• **Input data**:
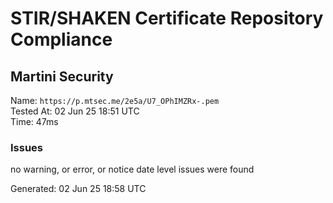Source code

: # STIR/SHAKEN Certificate Repository Compliance

## Martini Security

Name: `https://p.mtsec.me/2e5a/U7_OPhIMZRx-.pem`\
Tested At: 02 Jun 25 18:51 UTC\
Time: 47ms

### Issues

no warning, or error, or notice date level issues were found

Generated: 02 Jun 25 18:58 UTC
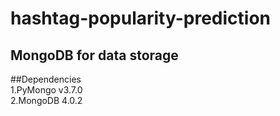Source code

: # hashtag-popularity-prediction

## MongoDB for data storage

##Dependencies  
1.PyMongo v3.7.0  
2.MongoDB 4.0.2  
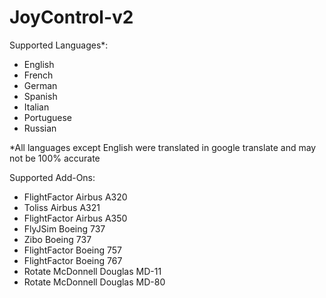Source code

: # JoyControl-v2

Supported Languages*:
- English
- French
- German
- Spanish
- Italian
- Portuguese
- Russian

 *All languages except English were translated in google translate and may not be 100% accurate

Supported Add-Ons:
- FlightFactor Airbus A320
- Toliss Airbus A321
- FlightFactor Airbus A350
- FlyJSim Boeing 737
- Zibo Boeing 737
- FlightFactor Boeing 757
- FlightFactor Boeing 767
- Rotate McDonnell Douglas MD-11
- Rotate McDonnell Douglas MD-80
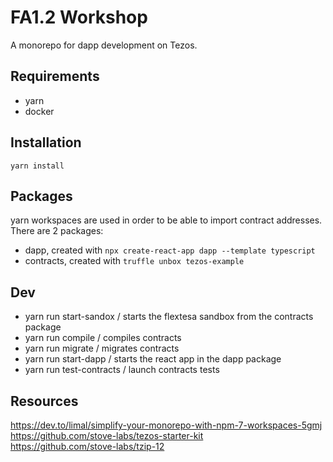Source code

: # FA1.2 Workshop

A monorepo for dapp development on Tezos.

## Requirements

- yarn
- docker

## Installation

`yarn install`

## Packages

yarn workspaces are used in order to be able to import contract addresses.  
There are 2 packages:

- dapp, created with `npx create-react-app dapp --template typescript`
- contracts, created with `truffle unbox tezos-example`

## Dev

- yarn run start-sandox / starts the flextesa sandbox from the contracts package
- yarn run compile / compiles contracts
- yarn run migrate / migrates contracts
- yarn run start-dapp / starts the react app in the dapp package
- yarn run test-contracts / launch contracts tests

## Resources

https://dev.to/limal/simplify-your-monorepo-with-npm-7-workspaces-5gmj  
https://github.com/stove-labs/tezos-starter-kit  
https://github.com/stove-labs/tzip-12
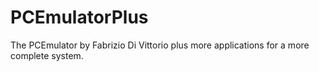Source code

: # PCEmulatorPlus
The PCEmulator by Fabrizio Di Vittorio plus more applications for a more complete system.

• **Exercise description**:
Lines in the data that hold "contracts" must be located and copied.

• **Answer box**:
- contracts, created with `truffle unbox tezos-example`
- yarn run start-sandox / starts the flextesa sandbox from the contracts package
- yarn run compile / compiles contracts
- yarn run migrate / migrates contracts
- yarn run test-contracts / launch contracts tests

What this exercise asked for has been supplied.